▸ **Exercise directions**: Tally the lines below containing "partial" and report only the total.

________________________________________

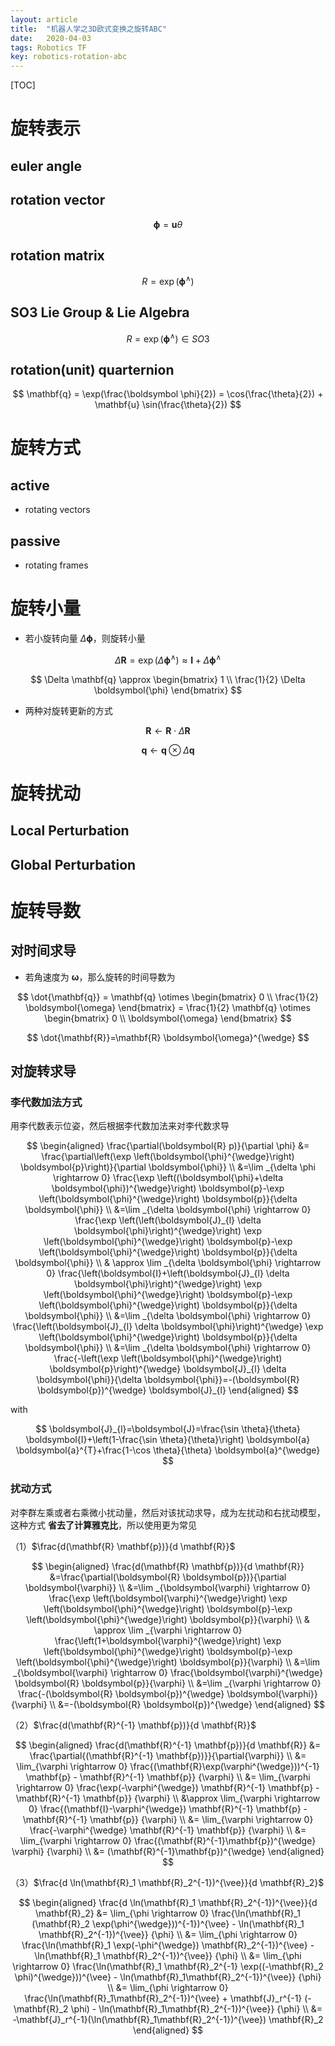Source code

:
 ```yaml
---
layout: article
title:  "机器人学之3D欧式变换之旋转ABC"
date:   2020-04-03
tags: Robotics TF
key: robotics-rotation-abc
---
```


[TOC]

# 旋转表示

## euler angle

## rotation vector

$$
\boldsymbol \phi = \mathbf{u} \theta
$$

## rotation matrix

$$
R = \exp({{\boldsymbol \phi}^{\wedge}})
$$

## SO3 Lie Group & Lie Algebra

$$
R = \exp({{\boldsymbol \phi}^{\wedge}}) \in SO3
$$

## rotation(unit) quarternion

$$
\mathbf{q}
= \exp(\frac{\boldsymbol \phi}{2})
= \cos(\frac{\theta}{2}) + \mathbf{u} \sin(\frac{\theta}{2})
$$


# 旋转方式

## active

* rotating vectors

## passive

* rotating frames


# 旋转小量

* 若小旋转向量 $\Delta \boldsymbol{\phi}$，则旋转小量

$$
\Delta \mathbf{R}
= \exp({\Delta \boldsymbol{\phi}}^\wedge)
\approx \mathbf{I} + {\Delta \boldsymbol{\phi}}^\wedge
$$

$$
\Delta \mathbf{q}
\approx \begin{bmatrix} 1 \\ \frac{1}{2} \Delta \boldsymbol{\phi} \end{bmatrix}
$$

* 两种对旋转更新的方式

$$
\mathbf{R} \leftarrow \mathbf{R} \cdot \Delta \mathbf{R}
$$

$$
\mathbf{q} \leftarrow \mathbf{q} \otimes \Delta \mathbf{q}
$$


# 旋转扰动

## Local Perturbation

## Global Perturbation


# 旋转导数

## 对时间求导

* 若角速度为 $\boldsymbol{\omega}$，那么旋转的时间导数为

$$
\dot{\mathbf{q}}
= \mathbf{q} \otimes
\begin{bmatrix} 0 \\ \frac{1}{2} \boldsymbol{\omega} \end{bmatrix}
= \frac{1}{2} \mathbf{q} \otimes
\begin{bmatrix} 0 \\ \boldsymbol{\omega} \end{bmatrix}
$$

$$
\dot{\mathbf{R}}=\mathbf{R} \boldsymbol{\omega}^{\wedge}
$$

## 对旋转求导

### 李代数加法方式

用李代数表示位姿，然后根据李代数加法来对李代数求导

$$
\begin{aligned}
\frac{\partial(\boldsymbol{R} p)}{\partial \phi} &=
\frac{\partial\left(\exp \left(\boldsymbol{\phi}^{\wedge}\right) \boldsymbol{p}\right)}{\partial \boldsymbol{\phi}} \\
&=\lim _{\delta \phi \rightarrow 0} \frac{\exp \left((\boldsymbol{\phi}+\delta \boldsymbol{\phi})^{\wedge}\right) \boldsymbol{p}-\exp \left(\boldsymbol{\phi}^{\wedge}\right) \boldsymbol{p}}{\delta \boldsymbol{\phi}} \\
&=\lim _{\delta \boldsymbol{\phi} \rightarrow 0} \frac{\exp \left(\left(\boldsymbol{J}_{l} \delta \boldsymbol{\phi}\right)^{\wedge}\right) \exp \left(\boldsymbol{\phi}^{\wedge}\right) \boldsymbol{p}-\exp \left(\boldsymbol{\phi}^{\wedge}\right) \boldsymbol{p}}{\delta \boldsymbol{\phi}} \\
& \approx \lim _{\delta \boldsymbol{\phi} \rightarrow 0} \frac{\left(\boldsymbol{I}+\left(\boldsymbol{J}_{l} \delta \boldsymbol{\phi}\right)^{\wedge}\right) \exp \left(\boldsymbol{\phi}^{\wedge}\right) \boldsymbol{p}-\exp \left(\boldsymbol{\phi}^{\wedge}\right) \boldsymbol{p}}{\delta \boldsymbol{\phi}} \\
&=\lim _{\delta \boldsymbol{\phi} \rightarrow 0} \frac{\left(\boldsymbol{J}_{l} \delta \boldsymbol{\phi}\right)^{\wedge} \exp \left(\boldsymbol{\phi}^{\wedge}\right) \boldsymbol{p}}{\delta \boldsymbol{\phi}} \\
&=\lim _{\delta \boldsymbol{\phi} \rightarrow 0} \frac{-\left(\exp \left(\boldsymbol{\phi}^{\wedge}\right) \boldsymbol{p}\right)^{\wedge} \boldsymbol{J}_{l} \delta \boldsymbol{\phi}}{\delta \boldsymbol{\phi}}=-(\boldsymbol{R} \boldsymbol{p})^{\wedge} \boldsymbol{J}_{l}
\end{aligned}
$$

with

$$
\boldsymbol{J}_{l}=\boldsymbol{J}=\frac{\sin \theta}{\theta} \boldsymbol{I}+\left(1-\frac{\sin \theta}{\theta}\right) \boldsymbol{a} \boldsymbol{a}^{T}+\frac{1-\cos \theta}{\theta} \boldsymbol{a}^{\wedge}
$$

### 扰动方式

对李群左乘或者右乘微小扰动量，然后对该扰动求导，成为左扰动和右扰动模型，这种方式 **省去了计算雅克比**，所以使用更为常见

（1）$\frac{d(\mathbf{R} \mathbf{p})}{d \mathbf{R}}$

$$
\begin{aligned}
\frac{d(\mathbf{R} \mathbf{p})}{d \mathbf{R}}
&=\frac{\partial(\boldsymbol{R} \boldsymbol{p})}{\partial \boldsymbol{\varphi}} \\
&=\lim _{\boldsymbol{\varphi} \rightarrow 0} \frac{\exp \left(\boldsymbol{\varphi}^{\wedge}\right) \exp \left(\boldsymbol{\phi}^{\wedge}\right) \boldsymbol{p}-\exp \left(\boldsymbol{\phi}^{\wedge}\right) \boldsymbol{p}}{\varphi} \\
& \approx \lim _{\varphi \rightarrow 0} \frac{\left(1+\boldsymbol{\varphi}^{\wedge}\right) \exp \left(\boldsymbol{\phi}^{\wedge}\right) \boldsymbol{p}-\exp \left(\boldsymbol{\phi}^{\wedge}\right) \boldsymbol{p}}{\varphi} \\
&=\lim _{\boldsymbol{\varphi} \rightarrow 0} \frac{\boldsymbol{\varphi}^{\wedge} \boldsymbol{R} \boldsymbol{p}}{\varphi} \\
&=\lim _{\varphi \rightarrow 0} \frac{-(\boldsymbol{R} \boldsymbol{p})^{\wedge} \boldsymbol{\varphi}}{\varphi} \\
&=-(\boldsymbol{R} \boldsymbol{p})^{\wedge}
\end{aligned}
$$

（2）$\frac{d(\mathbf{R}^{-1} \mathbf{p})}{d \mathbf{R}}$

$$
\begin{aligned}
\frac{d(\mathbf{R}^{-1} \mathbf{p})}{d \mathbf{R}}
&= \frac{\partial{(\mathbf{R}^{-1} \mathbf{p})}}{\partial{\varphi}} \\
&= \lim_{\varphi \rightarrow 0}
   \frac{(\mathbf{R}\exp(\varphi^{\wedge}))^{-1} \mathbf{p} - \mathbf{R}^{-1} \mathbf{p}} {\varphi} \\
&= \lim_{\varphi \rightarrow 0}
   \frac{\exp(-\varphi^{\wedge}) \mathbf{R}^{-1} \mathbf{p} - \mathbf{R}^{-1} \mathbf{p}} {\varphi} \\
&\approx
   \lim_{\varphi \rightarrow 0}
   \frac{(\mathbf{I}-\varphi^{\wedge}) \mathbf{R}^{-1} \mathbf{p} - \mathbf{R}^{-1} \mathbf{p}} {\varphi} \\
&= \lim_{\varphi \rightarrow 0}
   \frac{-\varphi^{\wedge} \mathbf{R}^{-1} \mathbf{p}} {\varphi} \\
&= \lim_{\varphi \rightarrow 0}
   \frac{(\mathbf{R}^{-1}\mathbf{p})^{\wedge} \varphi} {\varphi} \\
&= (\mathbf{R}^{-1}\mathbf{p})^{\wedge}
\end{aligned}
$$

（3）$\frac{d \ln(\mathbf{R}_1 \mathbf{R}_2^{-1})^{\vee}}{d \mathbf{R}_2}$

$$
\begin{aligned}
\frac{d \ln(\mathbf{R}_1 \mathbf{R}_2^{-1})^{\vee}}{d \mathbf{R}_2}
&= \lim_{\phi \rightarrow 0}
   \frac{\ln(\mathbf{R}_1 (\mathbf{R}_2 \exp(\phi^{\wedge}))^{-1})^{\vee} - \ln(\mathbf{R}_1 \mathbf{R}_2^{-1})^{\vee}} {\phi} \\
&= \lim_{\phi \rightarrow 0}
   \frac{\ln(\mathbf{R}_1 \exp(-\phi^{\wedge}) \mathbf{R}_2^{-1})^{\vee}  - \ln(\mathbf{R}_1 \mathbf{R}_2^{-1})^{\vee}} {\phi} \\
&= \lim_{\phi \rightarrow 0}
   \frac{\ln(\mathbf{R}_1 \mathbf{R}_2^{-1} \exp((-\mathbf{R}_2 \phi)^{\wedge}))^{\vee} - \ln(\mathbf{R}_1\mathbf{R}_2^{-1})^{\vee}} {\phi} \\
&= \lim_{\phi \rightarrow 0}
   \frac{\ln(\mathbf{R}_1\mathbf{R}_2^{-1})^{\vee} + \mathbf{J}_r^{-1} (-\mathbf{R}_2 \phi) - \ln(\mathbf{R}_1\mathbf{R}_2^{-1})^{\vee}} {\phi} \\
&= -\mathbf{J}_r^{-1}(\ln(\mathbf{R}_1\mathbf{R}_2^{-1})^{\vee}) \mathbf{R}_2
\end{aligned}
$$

________________________________________

▸ **Task answer**: 4